Form 8-K



Washington, D.C. 20549


Pursuant to Section 13 or 15(d) of
The Securities Exchange Act of 1934

Date of Report (Date of earliest event reported): May 23, 2002

(Exact name of registrant as specified in its charter)

(State or other
jurisdiction of
File Number)
(IRS Employer

     30 N. LaSalle St., Suite 4000, Chicago, Illinois     
     (Address of principal executive offices)
(Zip Code)

Registrant's telephone number, including area code: (312) 630-1900

Not Applicable
(Former name or former address, if changed since last report)

Item 4. Changes in Registrant's Certifying Accountant.

     On May 23, 2002, Telephone and Data Systems, Inc. ("TDS") dismissed Arthur Andersen LLP ("Andersen") as TDS's independent auditors, and engaged PricewaterhouseCoopers LLP ("PWC") to serve as its new independent auditors for 2002. The change in auditors will become effective May 23, 2002. This action was taken by the TDS Board of Directors based on the recommendation of TDS's audit committee. TDS also approved the same change of auditors for its subsidiary, United States Cellular Corporation ("U.S. Cellular"), pursuant to the terms of an Intercompany Agreement between TDS and U.S. Cellular.

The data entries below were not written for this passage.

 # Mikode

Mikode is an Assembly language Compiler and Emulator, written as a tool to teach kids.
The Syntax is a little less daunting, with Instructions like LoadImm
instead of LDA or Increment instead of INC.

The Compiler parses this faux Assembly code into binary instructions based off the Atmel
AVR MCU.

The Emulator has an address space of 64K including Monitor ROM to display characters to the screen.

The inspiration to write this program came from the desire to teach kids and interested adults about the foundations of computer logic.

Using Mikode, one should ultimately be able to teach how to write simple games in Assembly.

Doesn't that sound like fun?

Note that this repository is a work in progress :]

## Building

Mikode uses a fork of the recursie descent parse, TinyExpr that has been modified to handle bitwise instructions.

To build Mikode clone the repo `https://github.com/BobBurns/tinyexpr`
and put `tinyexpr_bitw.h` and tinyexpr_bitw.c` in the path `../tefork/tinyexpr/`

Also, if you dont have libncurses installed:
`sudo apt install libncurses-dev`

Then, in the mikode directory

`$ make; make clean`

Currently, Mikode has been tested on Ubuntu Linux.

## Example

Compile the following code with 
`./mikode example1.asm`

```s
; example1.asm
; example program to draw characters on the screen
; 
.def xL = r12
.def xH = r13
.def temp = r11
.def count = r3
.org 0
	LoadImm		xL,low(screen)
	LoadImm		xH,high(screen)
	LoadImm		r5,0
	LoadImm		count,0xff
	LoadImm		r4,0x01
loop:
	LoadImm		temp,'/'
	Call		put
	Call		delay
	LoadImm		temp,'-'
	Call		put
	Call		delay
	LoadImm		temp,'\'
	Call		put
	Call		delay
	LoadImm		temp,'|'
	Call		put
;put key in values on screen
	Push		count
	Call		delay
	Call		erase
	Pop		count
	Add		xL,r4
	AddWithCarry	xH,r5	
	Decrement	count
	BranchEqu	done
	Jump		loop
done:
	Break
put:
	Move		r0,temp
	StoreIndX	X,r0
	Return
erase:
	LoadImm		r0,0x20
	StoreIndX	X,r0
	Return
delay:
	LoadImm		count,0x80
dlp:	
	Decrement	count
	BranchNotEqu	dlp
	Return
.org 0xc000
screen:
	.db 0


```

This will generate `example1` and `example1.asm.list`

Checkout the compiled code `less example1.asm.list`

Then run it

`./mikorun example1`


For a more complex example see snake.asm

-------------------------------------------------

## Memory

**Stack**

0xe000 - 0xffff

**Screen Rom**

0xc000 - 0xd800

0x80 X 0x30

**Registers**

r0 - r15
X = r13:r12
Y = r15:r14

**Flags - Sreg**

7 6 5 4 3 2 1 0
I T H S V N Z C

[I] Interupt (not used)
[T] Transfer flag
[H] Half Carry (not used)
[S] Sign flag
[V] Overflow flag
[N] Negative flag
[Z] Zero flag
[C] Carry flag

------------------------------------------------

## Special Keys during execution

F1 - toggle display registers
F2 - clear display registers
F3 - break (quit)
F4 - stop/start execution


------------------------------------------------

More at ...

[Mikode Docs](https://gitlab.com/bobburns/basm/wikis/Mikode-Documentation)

     Andersen's reports on TDS's consolidated financial statements for each of the years ended December 31, 2001 and December 31, 2000 did not contain an adverse opinion or disclaimer of opinion, nor were they qualified or modified as to uncertainty, audit scope or accounting principles.

     During the years ended December 31, 2001 and 2000 and the interim period between December 31, 2001 and the date of this Form 8-K, there were no disagreements between TDS and Andersen on any matter of accounting principles or practices, financial statement disclosure or auditing scope or procedure which, if not resolved to Andersen's satisfaction, would have caused Andersen to make reference to the subject matter of the disagreement in connection with their report for such years; and there were no reportable events as defined in Item 304(a)(1)(v) of Regulation S-K.

     TDS provided Andersen with a copy of the foregoing disclosures. Attached as Exhibit 16.1 is a copy of Andersen's letter, dated May 23, 2002, stating its agreement with the foregoing disclosures.

     During TDS's two most recent fiscal years and through the date of this Report on Form 8-K, TDS did not consult PWC with respect to the application of accounting principles to a specified transaction, either completed or proposed, or the type of audit opinion that might be rendered on TDS's consolidated financial statements, or any other matters or reportable events listed in item 304(a)(2)(i) and (ii) of Regulation S-K.

Item 7. Exhibits.

(c)    Exhibits:

     In accordance with the provisions of Item 601 of Regulation S-K, attached as Exhibit 16.1, is the following which is incorporated by reference herein:


16.1 Letter of Arthur Andersen LLP regarding change in certifying accountant.


     Pursuant to the requirements of the Securities Exchange Act of 1934, the registrant has duly caused this report to be signed on its behalf by the undersigned, thereto duly authorized.

Telephone and Data Systems, Inc.

Date: May 23, 2002

By: /s/ D. Michael Jack                                            
D. Michael Jack
Vice President and Corporate Controller
(Principal Accounting Officer)


The following exhibits are filed herewith as noted below.


16.1 Letter of Arthur Andersen LLP regarding change in certifying accountant.